Return the listing word for word, as given.

-- DATA LISTING --
--------------------

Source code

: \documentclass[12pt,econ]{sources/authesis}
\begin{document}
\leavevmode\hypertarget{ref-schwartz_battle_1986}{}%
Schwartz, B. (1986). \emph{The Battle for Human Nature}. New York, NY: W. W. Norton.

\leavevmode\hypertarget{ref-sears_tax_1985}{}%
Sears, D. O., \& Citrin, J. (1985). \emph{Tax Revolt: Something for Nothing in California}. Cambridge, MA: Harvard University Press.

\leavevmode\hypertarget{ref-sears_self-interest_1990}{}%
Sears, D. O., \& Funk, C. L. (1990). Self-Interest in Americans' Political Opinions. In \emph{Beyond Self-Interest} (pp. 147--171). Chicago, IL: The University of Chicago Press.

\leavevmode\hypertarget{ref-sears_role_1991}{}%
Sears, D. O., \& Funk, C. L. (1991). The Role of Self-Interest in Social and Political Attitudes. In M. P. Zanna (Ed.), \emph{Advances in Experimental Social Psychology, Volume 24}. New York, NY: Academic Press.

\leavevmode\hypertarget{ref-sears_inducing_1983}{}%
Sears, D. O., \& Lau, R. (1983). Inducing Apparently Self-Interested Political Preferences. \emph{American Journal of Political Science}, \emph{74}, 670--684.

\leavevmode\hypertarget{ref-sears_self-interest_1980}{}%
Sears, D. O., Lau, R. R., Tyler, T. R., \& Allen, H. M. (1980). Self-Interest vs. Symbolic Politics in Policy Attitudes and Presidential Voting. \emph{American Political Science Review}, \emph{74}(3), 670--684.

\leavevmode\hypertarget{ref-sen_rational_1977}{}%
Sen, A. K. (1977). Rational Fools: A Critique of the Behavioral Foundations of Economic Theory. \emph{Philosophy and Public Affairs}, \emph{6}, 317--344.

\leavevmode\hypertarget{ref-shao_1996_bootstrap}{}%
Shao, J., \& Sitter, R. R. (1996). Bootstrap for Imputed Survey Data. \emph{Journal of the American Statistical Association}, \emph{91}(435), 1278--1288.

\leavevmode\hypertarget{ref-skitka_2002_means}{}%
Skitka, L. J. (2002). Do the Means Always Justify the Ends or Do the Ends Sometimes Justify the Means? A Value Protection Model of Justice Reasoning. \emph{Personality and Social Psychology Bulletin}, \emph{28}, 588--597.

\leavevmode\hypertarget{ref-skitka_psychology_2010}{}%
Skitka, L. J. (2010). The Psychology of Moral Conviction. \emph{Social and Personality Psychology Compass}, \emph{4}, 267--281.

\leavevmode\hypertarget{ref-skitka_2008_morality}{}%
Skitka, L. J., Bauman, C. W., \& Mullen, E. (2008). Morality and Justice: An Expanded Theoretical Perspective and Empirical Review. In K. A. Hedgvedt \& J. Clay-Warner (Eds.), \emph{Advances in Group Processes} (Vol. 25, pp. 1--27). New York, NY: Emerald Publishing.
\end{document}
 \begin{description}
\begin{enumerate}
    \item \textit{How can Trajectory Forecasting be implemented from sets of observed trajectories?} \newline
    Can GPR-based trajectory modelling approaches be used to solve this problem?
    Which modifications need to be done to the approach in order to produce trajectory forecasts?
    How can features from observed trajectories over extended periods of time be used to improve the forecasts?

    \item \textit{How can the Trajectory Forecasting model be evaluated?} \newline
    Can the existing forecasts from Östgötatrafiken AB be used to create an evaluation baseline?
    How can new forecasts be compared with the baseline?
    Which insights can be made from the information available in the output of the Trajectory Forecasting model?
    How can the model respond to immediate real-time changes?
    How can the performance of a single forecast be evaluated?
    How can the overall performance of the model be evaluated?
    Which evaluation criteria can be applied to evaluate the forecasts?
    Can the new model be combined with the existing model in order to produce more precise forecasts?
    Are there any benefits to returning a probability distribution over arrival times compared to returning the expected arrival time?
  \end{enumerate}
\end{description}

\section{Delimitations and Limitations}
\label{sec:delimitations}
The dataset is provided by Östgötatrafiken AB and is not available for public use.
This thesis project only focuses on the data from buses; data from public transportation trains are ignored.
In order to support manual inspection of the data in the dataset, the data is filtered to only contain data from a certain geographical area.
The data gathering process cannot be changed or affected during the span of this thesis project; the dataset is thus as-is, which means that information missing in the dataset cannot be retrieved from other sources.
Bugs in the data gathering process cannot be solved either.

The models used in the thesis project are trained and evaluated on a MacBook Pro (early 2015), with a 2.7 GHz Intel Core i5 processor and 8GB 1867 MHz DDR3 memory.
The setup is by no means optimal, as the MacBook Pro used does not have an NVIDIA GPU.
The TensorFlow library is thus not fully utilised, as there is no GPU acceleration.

--------------------

-- TASK SOLUTION --
Source code

: \documentclass[12pt,econ]{sources/authesis}
\begin{document}
\leavevmode\hypertarget{ref-schwartz_battle_1986}{}%
Schwartz, B. (1986). \emph{The Battle for Human Nature}. New York, NY: W. W. Norton.

\leavevmode\hypertarget{ref-sears_tax_1985}{}%
Sears, D. O., \& Citrin, J. (1985). \emph{Tax Revolt: Something for Nothing in California}. Cambridge, MA: Harvard University Press.

\leavevmode\hypertarget{ref-sears_self-interest_1990}{}%
Sears, D. O., \& Funk, C. L. (1990). Self-Interest in Americans' Political Opinions. In \emph{Beyond Self-Interest} (pp. 147--171). Chicago, IL: The University of Chicago Press.

\leavevmode\hypertarget{ref-sears_role_1991}{}%
Sears, D. O., \& Funk, C. L. (1991). The Role of Self-Interest in Social and Political Attitudes. In M. P. Zanna (Ed.), \emph{Advances in Experimental Social Psychology, Volume 24}. New York, NY: Academic Press.

\leavevmode\hypertarget{ref-sears_inducing_1983}{}%
Sears, D. O., \& Lau, R. (1983). Inducing Apparently Self-Interested Political Preferences. \emph{American Journal of Political Science}, \emph{74}, 670--684.

\leavevmode\hypertarget{ref-sears_self-interest_1980}{}%
Sears, D. O., Lau, R. R., Tyler, T. R., \& Allen, H. M. (1980). Self-Interest vs. Symbolic Politics in Policy Attitudes and Presidential Voting. \emph{American Political Science Review}, \emph{74}(3), 670--684.

\leavevmode\hypertarget{ref-sen_rational_1977}{}%
Sen, A. K. (1977). Rational Fools: A Critique of the Behavioral Foundations of Economic Theory. \emph{Philosophy and Public Affairs}, \emph{6}, 317--344.

\leavevmode\hypertarget{ref-shao_1996_bootstrap}{}%
Shao, J., \& Sitter, R. R. (1996). Bootstrap for Imputed Survey Data. \emph{Journal of the American Statistical Association}, \emph{91}(435), 1278--1288.

\leavevmode\hypertarget{ref-skitka_2002_means}{}%
Skitka, L. J. (2002). Do the Means Always Justify the Ends or Do the Ends Sometimes Justify the Means? A Value Protection Model of Justice Reasoning. \emph{Personality and Social Psychology Bulletin}, \emph{28}, 588--597.

\leavevmode\hypertarget{ref-skitka_psychology_2010}{}%
Skitka, L. J. (2010). The Psychology of Moral Conviction. \emph{Social and Personality Psychology Compass}, \emph{4}, 267--281.

\leavevmode\hypertarget{ref-skitka_2008_morality}{}%
Skitka, L. J., Bauman, C. W., \& Mullen, E. (2008). Morality and Justice: An Expanded Theoretical Perspective and Empirical Review. In K. A. Hedgvedt \& J. Clay-Warner (Eds.), \emph{Advances in Group Processes} (Vol. 25, pp. 1--27). New York, NY: Emerald Publishing.
\end{document}
 \begin{description}
\begin{enumerate}
    \item \textit{How can Trajectory Forecasting be implemented from sets of observed trajectories?} \newline
    Can GPR-based trajectory modelling approaches be used to solve this problem?
    Which modifications need to be done to the approach in order to produce trajectory forecasts?
    How can features from observed trajectories over extended periods of time be used to improve the forecasts?

    \item \textit{How can the Trajectory Forecasting model be evaluated?} \newline
    Can the existing forecasts from Östgötatrafiken AB be used to create an evaluation baseline?
    How can new forecasts be compared with the baseline?
    Which insights can be made from the information available in the output of the Trajectory Forecasting model?
    How can the model respond to immediate real-time changes?
    How can the performance of a single forecast be evaluated?
    How can the overall performance of the model be evaluated?
    Which evaluation criteria can be applied to evaluate the forecasts?
    Can the new model be combined with the existing model in order to produce more precise forecasts?
    Are there any benefits to returning a probability distribution over arrival times compared to returning the expected arrival time?
  \end{enumerate}
\end{description}

\section{Delimitations and Limitations}
\label{sec:delimitations}
The dataset is provided by Östgötatrafiken AB and is not available for public use.
This thesis project only focuses on the data from buses; data from public transportation trains are ignored.
In order to support manual inspection of the data in the dataset, the data is filtered to only contain data from a certain geographical area.
The data gathering process cannot be changed or affected during the span of this thesis project; the dataset is thus as-is, which means that information missing in the dataset cannot be retrieved from other sources.
Bugs in the data gathering process cannot be solved either.

The models used in the thesis project are trained and evaluated on a MacBook Pro (early 2015), with a 2.7 GHz Intel Core i5 processor and 8GB 1867 MHz DDR3 memory.
The setup is by no means optimal, as the MacBook Pro used does not have an NVIDIA GPU.
The TensorFlow library is thus not fully utilised, as there is no GPU acceleration.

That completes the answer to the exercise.